If you prefer daily rotation, change rotate=hourly to rotate=daily. The file name suffix will be _YYYYMMDD in this case. If file extension is present, it will be placed after the suffix.

Output configuration syntax

The --output option takes a single parameter consisting of four fields separated by colons:

    <what_to_output>:<output_format>:<output_type>:<output_parameters>

where:

• <what_to_output> specifies what data should be sent to the output. Two values are supported:

  • decoded - output decoded messages
  • raw - output AVLC frames without decoding (as raw bytes)

• <output_format> specifies how the data should be formatted before sending it to the output. The following formats are currently supported:

  • text
  • json
  • pp_acars - a single-line ACARS format accepted by Planeplotter via UDP. This format can only deal with ACARS, hence messages of all other types will be filtered out (ie. not sent to this particular output).
  • binary- a format suitable for archiving raw frames without decoding

• <output_type> specifies the type of the output. The following output types are supported:

  • file - output to a file
  • udp - output to a remote host via UDP network socket
  • zmq - output to a ZeroMQ publisher socket

• <output_parameters> - specifies options for this output. The syntax is as follows:

    param1=value1,param2=value2,...

The list of available formats and output types may vary depending on which optional features have been enabled during program compilation and whether necessary dependencies are installed (see "Dependencies" subsection above). Run dumpvdl2 --output help to determine which formats and output types are available on your system. It also shows all parameters supported by each output type.

Back to the above example:

--output decoded:text:file:path=/some/dir/vdl2.log,rotate=hourly

It basically says: "take decoded frames, format them as text and output the result to a file". Of course this output requires some more configuration - at least it needs the path where the file is to be created. This is done by specifying path=/some/dir/vdl2.log in the last field. The file output driver also supports an optional parameter named rotate which indicates how often the file is to be rotated, if at all.

A few more remarks about how output configuration works:

• Multiple simultaneous outputs are supported. Just specify --output option more than once.

• Not all combinations of <what_to_output> and <output_format> are supported. For example it does not make sense to specify raw:pp_acars:.... because Planeplotter formatter can only deal with decoded ACARS messages. You will get an Unsupported data_type:format combination: 'raw:pp_acars' error message on startup if you try that.

• Not all combinations of <output_format> and <output_type> are supported. For example, udp output only accepts text, json and pp_acars formats. If you try using binary with that, you will get an Unsupported format:output combination: 'binary:udp' error message on startup.

• If dumpvdl2 is run without any --output option, it creates a default output of decoded:text:file:path=- which causes decoded frames to be formatted as text and printed to standard output.

Output drivers

file

Outputs data to a file.

Supported formats: text, json, binary

Parameters:

• path (required) - path to the output file. If it already exists, the data is appended to it.

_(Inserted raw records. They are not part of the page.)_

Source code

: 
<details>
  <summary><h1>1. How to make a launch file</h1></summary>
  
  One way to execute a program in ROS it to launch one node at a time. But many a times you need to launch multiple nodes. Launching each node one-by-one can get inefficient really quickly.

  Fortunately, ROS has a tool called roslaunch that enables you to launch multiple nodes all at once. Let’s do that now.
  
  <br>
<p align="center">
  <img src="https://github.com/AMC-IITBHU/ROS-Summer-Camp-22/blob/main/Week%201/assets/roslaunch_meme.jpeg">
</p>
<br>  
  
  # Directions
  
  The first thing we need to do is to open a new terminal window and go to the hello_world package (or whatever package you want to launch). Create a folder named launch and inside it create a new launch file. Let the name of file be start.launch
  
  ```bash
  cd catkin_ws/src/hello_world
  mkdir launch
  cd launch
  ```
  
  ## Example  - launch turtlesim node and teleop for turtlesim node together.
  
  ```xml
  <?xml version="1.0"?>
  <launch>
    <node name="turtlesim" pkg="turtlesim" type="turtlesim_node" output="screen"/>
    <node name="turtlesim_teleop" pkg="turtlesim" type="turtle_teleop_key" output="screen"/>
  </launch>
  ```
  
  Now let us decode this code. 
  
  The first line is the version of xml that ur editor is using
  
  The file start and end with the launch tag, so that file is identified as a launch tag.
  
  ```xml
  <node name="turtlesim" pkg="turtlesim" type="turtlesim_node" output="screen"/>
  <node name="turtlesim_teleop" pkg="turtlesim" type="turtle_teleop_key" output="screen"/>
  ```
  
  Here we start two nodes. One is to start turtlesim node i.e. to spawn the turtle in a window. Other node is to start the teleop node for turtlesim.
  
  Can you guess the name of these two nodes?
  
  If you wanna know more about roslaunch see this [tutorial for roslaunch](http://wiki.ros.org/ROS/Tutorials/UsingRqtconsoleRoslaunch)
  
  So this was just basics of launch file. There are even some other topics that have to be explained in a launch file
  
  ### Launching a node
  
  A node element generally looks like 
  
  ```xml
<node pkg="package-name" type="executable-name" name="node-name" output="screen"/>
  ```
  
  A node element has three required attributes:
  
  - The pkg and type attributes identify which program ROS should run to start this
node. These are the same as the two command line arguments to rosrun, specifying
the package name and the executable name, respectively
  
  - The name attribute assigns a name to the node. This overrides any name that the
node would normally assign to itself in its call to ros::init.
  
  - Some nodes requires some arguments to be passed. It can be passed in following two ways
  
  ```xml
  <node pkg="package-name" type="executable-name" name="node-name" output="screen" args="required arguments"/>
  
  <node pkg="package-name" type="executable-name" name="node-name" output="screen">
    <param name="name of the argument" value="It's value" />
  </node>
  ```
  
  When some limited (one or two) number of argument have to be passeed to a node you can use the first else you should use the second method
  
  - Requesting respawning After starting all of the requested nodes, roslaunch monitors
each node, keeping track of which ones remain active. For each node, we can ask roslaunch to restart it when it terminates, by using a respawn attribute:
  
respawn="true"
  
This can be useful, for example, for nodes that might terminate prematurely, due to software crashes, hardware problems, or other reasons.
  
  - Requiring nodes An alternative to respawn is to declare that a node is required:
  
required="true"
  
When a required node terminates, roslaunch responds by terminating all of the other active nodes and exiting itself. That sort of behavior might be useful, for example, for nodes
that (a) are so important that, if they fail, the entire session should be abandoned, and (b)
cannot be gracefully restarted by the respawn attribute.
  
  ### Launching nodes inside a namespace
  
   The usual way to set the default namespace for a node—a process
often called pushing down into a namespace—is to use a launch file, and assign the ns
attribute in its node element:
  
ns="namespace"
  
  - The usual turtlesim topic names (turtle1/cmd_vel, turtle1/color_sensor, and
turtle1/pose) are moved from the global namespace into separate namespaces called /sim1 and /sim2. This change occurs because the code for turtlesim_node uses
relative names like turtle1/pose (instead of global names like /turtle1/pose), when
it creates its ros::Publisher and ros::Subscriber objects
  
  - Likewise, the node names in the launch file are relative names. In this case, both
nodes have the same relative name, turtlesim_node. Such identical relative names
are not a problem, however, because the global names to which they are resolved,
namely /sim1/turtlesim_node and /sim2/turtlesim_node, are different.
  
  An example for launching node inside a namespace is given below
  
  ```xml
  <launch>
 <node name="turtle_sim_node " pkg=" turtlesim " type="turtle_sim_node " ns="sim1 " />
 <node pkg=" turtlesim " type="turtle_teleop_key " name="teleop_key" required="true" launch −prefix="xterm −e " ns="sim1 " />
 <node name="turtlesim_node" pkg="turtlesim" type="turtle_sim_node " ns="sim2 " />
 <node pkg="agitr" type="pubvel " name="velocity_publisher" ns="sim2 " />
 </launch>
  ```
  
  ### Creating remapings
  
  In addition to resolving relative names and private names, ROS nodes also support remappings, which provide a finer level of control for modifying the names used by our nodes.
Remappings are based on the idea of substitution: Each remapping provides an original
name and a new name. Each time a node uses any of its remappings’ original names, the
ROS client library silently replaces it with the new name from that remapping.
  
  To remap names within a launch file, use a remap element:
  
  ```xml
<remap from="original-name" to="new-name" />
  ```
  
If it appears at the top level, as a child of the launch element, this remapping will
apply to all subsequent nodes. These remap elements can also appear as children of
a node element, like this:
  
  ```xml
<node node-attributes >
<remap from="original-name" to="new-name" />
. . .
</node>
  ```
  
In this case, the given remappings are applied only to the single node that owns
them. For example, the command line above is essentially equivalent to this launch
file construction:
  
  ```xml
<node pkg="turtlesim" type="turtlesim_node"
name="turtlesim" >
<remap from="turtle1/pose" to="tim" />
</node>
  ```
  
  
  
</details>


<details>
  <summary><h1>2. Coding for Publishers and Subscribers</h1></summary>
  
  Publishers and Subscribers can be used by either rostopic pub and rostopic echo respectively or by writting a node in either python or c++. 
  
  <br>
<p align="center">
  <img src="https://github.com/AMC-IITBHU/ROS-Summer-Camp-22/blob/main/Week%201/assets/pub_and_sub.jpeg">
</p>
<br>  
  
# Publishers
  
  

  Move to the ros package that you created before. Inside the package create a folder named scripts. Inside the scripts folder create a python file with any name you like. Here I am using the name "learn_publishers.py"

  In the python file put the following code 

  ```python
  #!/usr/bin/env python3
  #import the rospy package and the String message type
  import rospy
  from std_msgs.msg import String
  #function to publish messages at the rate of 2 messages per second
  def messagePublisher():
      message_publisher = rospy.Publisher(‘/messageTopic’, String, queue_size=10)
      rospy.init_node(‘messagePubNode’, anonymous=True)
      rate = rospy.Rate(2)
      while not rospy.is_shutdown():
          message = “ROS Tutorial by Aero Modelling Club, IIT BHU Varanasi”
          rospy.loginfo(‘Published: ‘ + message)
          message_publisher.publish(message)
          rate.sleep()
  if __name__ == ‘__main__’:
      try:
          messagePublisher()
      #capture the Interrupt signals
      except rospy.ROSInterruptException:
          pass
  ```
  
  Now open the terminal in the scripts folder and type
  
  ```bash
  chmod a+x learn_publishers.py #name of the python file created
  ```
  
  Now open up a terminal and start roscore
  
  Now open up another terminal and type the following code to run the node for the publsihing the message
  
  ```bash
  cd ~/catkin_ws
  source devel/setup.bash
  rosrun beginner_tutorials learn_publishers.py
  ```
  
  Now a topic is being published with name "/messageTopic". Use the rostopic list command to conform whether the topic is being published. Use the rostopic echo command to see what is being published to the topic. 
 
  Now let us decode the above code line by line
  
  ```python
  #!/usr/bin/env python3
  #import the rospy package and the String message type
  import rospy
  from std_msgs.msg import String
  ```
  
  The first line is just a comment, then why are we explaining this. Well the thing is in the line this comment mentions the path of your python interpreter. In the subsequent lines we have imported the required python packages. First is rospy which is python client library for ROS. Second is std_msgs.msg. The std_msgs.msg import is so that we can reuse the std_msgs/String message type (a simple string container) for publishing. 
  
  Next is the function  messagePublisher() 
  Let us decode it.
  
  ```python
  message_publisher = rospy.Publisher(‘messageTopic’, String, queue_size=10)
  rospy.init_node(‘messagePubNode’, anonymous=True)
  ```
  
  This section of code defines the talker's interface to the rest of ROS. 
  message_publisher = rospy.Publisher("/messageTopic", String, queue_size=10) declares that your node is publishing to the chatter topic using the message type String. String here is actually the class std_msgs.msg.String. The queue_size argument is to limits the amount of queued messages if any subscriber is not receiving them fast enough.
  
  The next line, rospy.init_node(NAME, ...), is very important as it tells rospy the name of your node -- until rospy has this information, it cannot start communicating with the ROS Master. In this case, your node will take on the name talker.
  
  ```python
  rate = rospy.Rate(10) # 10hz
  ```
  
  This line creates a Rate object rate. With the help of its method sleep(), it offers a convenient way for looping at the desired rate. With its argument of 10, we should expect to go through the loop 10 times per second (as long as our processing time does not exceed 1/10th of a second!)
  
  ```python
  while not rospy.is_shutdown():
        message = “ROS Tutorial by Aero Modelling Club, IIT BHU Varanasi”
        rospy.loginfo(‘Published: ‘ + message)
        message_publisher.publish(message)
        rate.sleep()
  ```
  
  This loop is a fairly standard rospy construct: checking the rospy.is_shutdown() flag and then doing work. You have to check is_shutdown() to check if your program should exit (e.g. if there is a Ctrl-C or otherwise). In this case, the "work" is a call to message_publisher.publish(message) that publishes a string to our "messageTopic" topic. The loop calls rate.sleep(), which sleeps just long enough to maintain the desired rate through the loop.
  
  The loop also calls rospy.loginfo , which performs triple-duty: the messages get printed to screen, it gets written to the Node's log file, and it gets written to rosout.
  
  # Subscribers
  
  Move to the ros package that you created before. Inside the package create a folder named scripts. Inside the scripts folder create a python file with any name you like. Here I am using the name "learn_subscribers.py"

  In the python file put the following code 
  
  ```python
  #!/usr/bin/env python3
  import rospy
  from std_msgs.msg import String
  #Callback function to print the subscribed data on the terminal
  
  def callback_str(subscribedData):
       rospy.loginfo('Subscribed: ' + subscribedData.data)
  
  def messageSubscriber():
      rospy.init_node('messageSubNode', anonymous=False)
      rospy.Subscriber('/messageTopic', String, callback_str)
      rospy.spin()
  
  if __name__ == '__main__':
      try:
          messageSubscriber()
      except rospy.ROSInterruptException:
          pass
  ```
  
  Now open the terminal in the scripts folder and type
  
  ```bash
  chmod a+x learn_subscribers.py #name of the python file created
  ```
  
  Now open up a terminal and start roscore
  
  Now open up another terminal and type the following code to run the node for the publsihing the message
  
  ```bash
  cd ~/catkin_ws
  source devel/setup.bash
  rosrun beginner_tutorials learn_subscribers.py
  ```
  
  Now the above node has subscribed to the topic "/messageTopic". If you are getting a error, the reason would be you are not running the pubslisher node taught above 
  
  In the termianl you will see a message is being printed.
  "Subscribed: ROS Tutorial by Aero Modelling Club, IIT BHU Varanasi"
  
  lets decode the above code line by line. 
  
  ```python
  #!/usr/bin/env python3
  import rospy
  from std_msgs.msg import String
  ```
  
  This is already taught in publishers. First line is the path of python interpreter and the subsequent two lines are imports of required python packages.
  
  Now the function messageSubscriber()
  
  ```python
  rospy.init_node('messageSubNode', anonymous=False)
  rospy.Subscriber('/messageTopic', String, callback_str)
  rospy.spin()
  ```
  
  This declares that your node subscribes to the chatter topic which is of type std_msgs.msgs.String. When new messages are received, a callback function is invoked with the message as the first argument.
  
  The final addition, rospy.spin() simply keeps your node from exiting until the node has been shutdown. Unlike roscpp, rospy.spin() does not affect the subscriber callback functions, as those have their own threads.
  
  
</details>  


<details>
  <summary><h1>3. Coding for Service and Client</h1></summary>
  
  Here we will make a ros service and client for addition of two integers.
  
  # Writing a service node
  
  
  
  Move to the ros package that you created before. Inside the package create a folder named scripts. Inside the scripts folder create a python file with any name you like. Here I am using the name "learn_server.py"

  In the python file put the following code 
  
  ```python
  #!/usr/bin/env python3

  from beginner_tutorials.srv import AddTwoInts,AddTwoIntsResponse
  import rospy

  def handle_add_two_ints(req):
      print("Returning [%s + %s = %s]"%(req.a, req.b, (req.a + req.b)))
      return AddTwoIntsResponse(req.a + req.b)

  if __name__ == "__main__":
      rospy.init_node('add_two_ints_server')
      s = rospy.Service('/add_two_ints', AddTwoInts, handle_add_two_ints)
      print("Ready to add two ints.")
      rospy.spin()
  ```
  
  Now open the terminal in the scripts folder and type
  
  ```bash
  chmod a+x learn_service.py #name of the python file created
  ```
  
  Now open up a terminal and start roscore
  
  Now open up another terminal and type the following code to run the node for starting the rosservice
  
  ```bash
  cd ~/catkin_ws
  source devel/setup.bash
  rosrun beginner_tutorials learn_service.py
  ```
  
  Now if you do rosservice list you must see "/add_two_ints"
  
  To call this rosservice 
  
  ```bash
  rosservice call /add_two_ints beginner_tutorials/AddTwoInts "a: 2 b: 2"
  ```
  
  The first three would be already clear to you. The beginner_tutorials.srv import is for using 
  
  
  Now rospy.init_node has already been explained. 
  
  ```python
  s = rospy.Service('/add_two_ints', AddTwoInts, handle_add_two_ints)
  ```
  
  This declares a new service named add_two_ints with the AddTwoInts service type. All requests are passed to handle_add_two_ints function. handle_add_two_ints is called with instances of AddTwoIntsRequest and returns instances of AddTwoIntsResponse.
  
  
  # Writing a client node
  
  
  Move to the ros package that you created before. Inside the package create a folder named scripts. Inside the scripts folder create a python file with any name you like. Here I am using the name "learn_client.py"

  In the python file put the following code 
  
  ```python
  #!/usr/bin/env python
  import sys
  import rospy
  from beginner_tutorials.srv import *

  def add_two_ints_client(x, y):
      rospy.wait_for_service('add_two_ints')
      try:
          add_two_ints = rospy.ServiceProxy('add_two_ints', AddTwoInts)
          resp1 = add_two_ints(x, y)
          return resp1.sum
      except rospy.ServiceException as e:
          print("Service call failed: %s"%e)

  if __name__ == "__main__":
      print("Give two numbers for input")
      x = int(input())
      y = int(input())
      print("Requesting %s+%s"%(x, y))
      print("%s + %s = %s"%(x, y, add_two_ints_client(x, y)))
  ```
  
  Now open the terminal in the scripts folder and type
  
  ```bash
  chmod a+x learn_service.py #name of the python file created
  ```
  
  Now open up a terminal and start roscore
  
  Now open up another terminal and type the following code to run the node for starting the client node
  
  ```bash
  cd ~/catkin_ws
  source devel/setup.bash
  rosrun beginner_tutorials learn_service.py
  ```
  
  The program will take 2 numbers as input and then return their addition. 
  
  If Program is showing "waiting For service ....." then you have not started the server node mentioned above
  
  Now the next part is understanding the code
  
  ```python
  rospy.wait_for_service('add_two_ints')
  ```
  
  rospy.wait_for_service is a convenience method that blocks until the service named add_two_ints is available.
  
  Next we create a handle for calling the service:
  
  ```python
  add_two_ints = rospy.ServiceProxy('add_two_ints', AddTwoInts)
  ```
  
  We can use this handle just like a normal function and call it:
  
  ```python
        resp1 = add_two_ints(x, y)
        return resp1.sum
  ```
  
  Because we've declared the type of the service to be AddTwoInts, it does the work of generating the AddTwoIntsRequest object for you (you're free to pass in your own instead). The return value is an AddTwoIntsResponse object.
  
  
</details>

• rotate (optional) - how often to rotate the file. Supported values: daily (at midnight UTC or LT depending on whether --utc option is used) and hourly (rotate at the top of every hour). Default: no rotation.

udp

Sends data to a remote host over network using UDP/IP.

Supported formats: text, json, pp_acars

Parameters:

• address (required) - host name or IP address of the remote host

• port (required) - remote UDP port number

Note: UDP protocol does not guarantee successful message delivery (it works on a "fire and forget" principle, no retransmissions, no acknowledgements, etc). If you plan to use networked output for real, please use zmq driver. It works on TCP and provides reliable transport regardless of the message size.

The primary purpose of udp driver is to feed Planeplotter with ACARS messages using pp_acars format.

zmq

Opens a ZeroMQ publisher socket and sends data to it.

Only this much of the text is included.